Neurodesign comparison of design generators

In this notebook, we will compare 3 methods to generate an experimental design:

  • a design optimised using the genetic algorithm
  • a design optimised using simulations
  • a randomly drawn design

We will do so using simulations: what is the resulting observed power when we simulate experiments according to the three designs.


In [22]:
from neurodesign import optimisation,experiment
import matplotlib.pyplot as plt
from scipy.stats import t
import seaborn as sns
import pandas as pd
import numpy as np

%matplotlib inline
%load_ext rpy2.ipython

cycles = 1000
sims = 5000


The rpy2.ipython extension is already loaded. To reload it, use:
  %reload_ext rpy2.ipython

Optimise designs

First we define the experiment. We will optimise an experiment with a TR of 2 seconds and 250 trials of 0.5 seconds each. There are 4 stimulus types, and we are interested in the shared effect of the first and second stimulus versus baseline, as well as the difference between the first and the fourth stimulus. We assume an autoregressive temporal autocorrelation of 0.3.

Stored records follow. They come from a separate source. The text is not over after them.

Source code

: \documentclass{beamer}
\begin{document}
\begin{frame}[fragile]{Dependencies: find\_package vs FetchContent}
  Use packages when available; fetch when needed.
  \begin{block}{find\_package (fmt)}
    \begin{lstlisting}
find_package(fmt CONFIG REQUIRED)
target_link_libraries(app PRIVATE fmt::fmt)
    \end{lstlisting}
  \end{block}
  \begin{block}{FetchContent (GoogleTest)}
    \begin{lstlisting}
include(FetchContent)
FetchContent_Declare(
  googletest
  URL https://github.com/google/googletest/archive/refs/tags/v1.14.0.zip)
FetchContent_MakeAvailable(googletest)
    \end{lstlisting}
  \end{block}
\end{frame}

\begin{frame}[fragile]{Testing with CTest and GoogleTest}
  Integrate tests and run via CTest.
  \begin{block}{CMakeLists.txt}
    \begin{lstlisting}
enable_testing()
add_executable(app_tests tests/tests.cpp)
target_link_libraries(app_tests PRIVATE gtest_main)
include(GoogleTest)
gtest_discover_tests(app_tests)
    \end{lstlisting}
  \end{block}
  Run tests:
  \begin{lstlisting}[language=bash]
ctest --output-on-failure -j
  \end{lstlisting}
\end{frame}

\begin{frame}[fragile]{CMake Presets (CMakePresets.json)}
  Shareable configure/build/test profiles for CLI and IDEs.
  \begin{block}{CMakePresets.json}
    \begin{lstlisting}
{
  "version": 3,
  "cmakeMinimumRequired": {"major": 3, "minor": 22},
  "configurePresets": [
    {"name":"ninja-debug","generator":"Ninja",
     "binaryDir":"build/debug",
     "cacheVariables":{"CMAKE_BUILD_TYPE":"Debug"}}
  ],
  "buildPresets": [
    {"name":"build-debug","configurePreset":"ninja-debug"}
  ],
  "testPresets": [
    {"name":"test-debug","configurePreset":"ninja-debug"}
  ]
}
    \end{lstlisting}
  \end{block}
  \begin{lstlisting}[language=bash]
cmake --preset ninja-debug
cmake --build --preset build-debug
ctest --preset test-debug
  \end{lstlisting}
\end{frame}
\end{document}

We sample ITI's from a truncated exponential distribution with minimum 0.3 seconds and maximum 4 seconds, and the mean is 1 second.


In [2]:
# define the experiment
EXP = experiment(
    TR=2,
    n_trials=450,
    P = [0.25,0.25,0.25],
    C = [[1,0,0],[0,1,0],[0,0,1],[1,0,-1]],
    n_stimuli = 3,
    rho = 0.3,
    resolution=0.1,
    stim_duration=1,
    ITImodel = "exponential",
    ITImin = 0.3,
    ITImean = 1,
    ITImax=4
    )


/Users/Joke/anaconda/lib/python2.7/site-packages/neurodesign/neurodesign.py:410: UserWarning: Warning: the resolution is adjusted to be a multiple of the TR.  New resolution: 0.100000
  warnings.warn("Warning: the resolution is adjusted to be a multiple of the TR.  New resolution: %f"%self.resolution)
/Users/Joke/anaconda/lib/python2.7/site-packages/neurodesign/neurodesign.py:560: RuntimeWarning: divide by zero encountered in log
  res = (h - 1) * np.log(s) + h * np.log(l) - l * s - np.log(gamma(h))

In [3]:
POP_Max = optimisation(
    experiment=EXP,
    weights=[0,0.5,0.25,0.25],
    preruncycles = cycles,
    cycles = 2,
    optimisation='GA'
    )

POP_Max.optimise()


100% |########################################################################|
100% |########################################################################|
Out[3]:
<neurodesign.neurodesign.optimisation at 0x110fd2510>

In [4]:
EXP.FeMax = POP_Max.exp.FeMax
EXP.FdMax = POP_Max.exp.FdMax

Below we define two populations of designs. We will optimise one using the genetic algorithm, and the other using randomly drawn designs.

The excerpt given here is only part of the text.